Canon EF-S 10-22mm f/3.5-4.5 USM

EF10-22
Review Date: Mar 31, 2007 Recommend? yes | Price paid: Not Indicated | Rating: 8 

 
Pros: It is light, and one of the few (but growing) lenses that offers ultra-wide angle for 1.6x crop cameras. Fast focus;
Cons:
Not as sharp as I had hoped; doesn't feel too tough


It is very tough judging a lens after using an L lens (I can only afford the 70-200mm f4). I like this lens for interiors and landscapes and it is fast to focus (not usually an issue with these pictures) and has a reasonably wide aperture. But if I am honest it is not as sharp as I had hoped. I haven't done any real tests but I think my Sigma 18-50mm f2.8 is probably sharper and I prefer the colours that come out if too. Having said that it is not a bad lens and 10-20mm (equivalent to 16-35mm) is just so useful.

Maybe there are better copies out there; but if I was to buy another lens like this I'd definitely check out the competition more.


 
Canon EF 70-200mm f/4L USM

ef70_200_4_1_
Review Date: Feb 26, 2007 Recommend? yes | Price paid: Not Indicated | Rating: 10 

 
Pros: Good build; light weight; sharp; great colours; great contrast; fast accurate focussing
Cons:
non that I can think of, other than I would prefer it in black.

My first 'l' lens, and man oh man does this lens rock. I bought it to go travelling around Kazakhstan with my 20d, and it produced some superb pictures that I am very proud of. The weight is just right for travelling, and I wouldn't have wanted the f2.8 version because of this.

Fast, accurate focussing, combined with acute sharpness, excellent build quality, wonderful colours and contrast, and a reasonable price.
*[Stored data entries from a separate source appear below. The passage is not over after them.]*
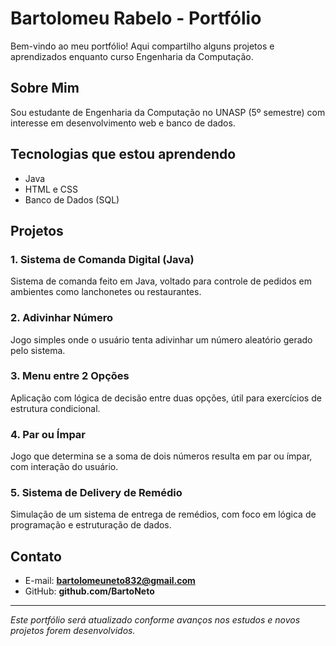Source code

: # Bartolomeu Rabelo - Portfólio

Bem-vindo ao meu portfólio! Aqui compartilho alguns projetos e aprendizados enquanto curso Engenharia da Computação.

## Sobre Mim

Sou estudante de Engenharia da Computação no UNASP (5º semestre) com interesse em desenvolvimento web e banco de dados.

## Tecnologias que estou aprendendo

- Java
- HTML e CSS
- Banco de Dados (SQL)

## Projetos
### 1. Sistema de Comanda Digital (Java)
Sistema de comanda feito em Java, voltado para controle de pedidos em ambientes como lanchonetes ou restaurantes.

### 2. Adivinhar Número
Jogo simples onde o usuário tenta adivinhar um número aleatório gerado pelo sistema.

### 3. Menu entre 2 Opções
Aplicação com lógica de decisão entre duas opções, útil para exercícios de estrutura condicional.

### 4. Par ou Ímpar
Jogo que determina se a soma de dois números resulta em par ou ímpar, com interação do usuário.

### 5. Sistema de Delivery de Remédio
Simulação de um sistema de entrega de remédios, com foco em lógica de programação e estruturação de dados.


## Contato

- E-mail: **bartolomeuneto832@gmail.com**
- GitHub: **github.com/BartoNeto**

---

*Este portfólio será atualizado conforme avanços nos estudos e novos projetos forem desenvolvidos.*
I can see why this is one of Canon's popular lenses.

I suppose now they have made an IS version I will have to save my pennies and get that eventually, because if IS works then I can see that it will be very useful (one or two pictures in Kazakhstan suffered because I was pushing it to the limit and beyond when hand held).

Get one on the second hand market -people are flooding it as they upgrade to the IS version I guess. But I don't think you can blame this lens if you take a bad photo.


 
Canon EF 85mm f/1.8 USM

ef85mmf_18usm_1_
Review Date: Feb 26, 2007 Recommend? yes | Price paid: Not Indicated | Rating: 10 

 
Pros: Sharp; light; fast; excellent bokeh; lovely contrast; cheap; fast focus
Cons:
Perhaps only that there is no hood in the box; maybe not as solid as an 'l' lens

Well I now have a 70-200mm f4 l lens, so I reckon I know what is sharp and what isn't. And the 85mm f1.8 lens is sharp. A truly excellent portrait lens for not very much money. Fast focus, which is also accurate.

I use it on a Canon 20d (giving around about 135mm f1.8) and it is simply brilliant. I agree with other users who argue that it is the best non 'l' Canon have made. I would be surprised if there is a better one.